PROBLEM DESCRIPTION -
Some lines in the records below may hold the word "github"; give the number of those lines and nothing else.
[[ SOURCE INFORMATION, beginning ]]
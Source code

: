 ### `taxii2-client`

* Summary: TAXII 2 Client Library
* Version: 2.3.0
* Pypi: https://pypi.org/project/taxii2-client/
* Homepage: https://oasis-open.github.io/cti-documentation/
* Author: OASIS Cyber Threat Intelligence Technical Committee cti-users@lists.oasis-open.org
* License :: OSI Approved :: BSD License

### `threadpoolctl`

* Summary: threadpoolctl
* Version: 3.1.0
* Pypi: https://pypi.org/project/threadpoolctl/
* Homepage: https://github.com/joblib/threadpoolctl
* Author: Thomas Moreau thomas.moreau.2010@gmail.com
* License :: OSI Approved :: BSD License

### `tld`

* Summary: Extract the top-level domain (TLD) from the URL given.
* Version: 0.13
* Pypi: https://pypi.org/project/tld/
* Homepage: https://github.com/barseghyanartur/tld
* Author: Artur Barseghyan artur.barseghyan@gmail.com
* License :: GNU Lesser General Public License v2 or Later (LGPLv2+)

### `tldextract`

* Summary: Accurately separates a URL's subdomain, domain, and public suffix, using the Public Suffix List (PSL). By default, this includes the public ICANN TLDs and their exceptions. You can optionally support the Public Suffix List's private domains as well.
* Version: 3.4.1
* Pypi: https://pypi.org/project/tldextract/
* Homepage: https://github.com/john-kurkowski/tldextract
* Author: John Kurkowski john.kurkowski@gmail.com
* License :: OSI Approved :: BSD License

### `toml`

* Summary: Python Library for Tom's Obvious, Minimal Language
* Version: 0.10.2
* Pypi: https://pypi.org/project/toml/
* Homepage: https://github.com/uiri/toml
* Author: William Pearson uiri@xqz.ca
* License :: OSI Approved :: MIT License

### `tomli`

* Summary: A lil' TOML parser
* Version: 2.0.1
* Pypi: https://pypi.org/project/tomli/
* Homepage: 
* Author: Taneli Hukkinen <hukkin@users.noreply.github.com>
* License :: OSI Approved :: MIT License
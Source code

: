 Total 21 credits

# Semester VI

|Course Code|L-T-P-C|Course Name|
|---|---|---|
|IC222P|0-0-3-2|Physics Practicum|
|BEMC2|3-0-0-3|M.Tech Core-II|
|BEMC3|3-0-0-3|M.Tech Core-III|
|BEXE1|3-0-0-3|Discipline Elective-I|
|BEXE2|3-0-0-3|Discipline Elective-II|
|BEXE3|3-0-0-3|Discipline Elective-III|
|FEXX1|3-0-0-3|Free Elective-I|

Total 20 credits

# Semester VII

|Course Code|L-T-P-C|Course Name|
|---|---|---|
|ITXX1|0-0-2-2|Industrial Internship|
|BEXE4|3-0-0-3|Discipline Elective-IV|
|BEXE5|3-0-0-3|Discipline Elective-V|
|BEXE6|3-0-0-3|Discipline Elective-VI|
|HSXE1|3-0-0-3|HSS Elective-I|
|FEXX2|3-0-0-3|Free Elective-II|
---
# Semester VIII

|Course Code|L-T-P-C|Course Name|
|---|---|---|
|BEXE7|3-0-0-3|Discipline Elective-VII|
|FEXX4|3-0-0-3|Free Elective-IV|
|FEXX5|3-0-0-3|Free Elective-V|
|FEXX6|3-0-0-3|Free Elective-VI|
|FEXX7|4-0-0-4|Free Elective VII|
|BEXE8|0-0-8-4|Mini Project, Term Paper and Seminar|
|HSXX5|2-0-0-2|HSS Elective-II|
[[ SOURCE INFORMATION, end ]]
RESULT -
6